* **Work order**:
Using the records that follow, copy every line containing the word "Réplicas".

* **Entries shown**:
☆ ☆ ☆

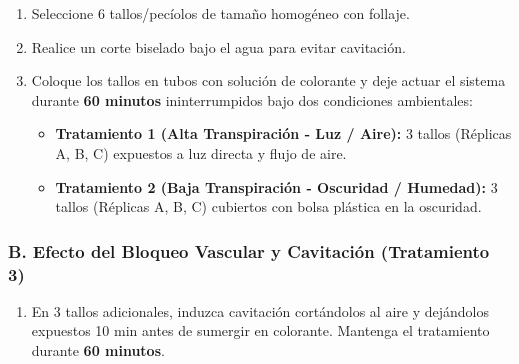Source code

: \documentclass[
  spanish,
  10pt,
  letterpaper,
  twocolumn]{article}
\providecommand{\tightlist}{%
  \setlength{\itemsep}{0pt}\setlength{\parskip}{0pt}}
\begin{document}
\begin{enumerate}
\def\labelenumi{\arabic{enumi}.}
\tightlist
\item
  Seleccione 6 tallos/pecíolos de tamaño homogéneo con follaje.
\item
  Realice un corte biselado bajo el agua para evitar cavitación.
\item
  Coloque los tallos en tubos con solución de colorante y deje actuar el
  sistema durante \textbf{60 minutos} ininterrumpidos bajo dos
  condiciones ambientales:

  \begin{itemize}
  \tightlist
  \item
    \textbf{Tratamiento 1 (Alta Transpiración - Luz / Aire):} 3 tallos
    (Réplicas A, B, C) expuestos a luz directa y flujo de aire.
  \item
    \textbf{Tratamiento 2 (Baja Transpiración - Oscuridad / Humedad):} 3
    tallos (Réplicas A, B, C) cubiertos con bolsa plástica en la
    oscuridad.
  \end{itemize}
\end{enumerate}

\subsubsection{B. Efecto del Bloqueo Vascular y Cavitación (Tratamiento
3)}\label{b.-efecto-del-bloqueo-vascular-y-cavitaciuxf3n-tratamiento-3}

\begin{enumerate}
\def\labelenumi{\arabic{enumi}.}
\tightlist
\item
  En 3 tallos adicionales, induzca cavitación cortándolos al aire y
  dejándolos expuestos 10 min antes de sumergir en colorante. Mantenga
  el tratamiento durante \textbf{60 minutos}.
\end{enumerate}
\end{document}
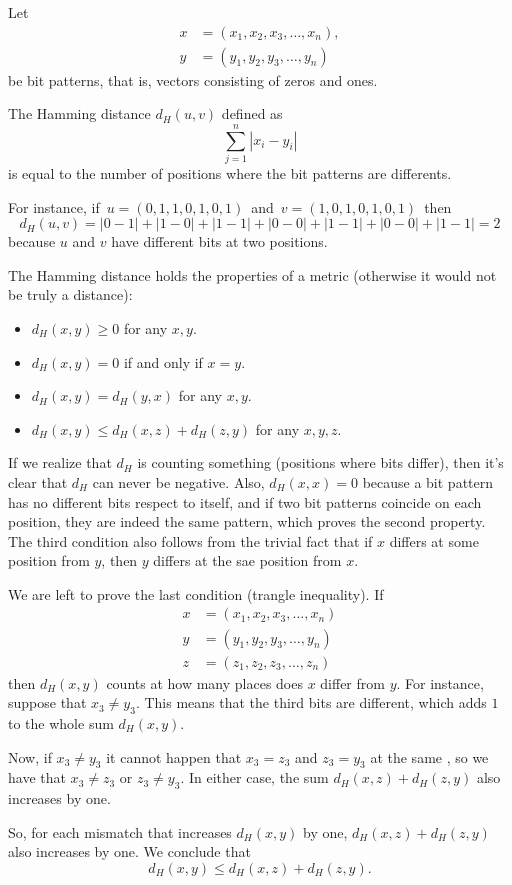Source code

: \documentclass[12pt]{article}
\begin{document}
Let 
\begin{align*}
x &= (x_1,x_2,x_3,\ldots,x_n),\\
y &= (y_1,y_2,y_3,\ldots,y_n)
\end{align*}
be bit patterns, that is, vectors consisting of zeros and ones.

The Hamming distance $d_H(u,v)$ defined as 
\[
\sum_{j=1}^n |x_i-y_i|
\]
is equal to the number of positions where the bit patterns are differents.


For instance, if 
\,$u =(0,1,1,0,1,0,1)$\, and \,$v =(1,0,1,0,1,0,1)$\,
 then
\[
d_H(u,v) = |0-1|+ |1-0| + |1-1| + |0-0|+|1-1| + |0-0| + |1-1| = 2
\]
because $u$ and $v$ have different bits at two positions.

The Hamming distance holds the properties of a metric (otherwise it would not be truly a distance):
\begin{itemize}
\item $d_H(x,y)\geq 0$ for any $x,y$.\\
\item $d_H(x,y)=0$ if and only if $x=y$.\\
\item $d_H(x,y) = d_H(y,x)$ for any $x,y$.\\
\item $d_H(x,y)\leq d_H(x,z) +  d_H(z,y)$ for any $x,y,z$.
\end{itemize}

If we realize that $d_H$ is counting something (positions where bits differ), then it's clear that $d_H$ can never be negative. Also, $d_H(x,x)= 0$ because a bit pattern has no different bits respect to itself, and if two bit patterns coincide on each position, they are indeed the same pattern, which proves the second property. The third condition also follows from the trivial fact that if $x$ differs at some position from $y$, then $y$ differs at the sae position from $x$.

We are left to prove the last condition (trangle inequality).
If 
\begin{align*}
x &= (x_1,x_2,x_3,\ldots,x_n)\\
y &= (y_1,y_2,y_3,\ldots,y_n)\\
z &= (z_1,z_2,z_3,\ldots,z_n)
\end{align*}
then $d_H(x,y)$ counts at how many places does $x$ differ from $y$. For instance, suppose that $x_3\neq y_3$. This means that the third bits are different, which adds $1$ to the whole sum $d_H(x,y)$.

Now, if $x_3\neq y_3$ it cannot happen that $x_3=z_3$ and $z_3=y_3$ at the same , so we have that $x_3\neq z_3$ or $z_3\neq y_3$. In either case, the sum $d_H(x,z) + d_H(z,y)$ also increases by one.

So, for each mismatch that increases $d_H(x,y)$ by one, $d_H(x,z)+ d_H(z,y)$ also increases by one. We conclude that
\[
d_H(x,y)\leq d_H(x,z) + d_H(z,y).
\]
\end{document}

☆ ☆ ☆

* **Exercise answer**:
    (Réplicas A, B, C) expuestos a luz directa y flujo de aire.
    tallos (Réplicas A, B, C) cubiertos con bolsa plástica en la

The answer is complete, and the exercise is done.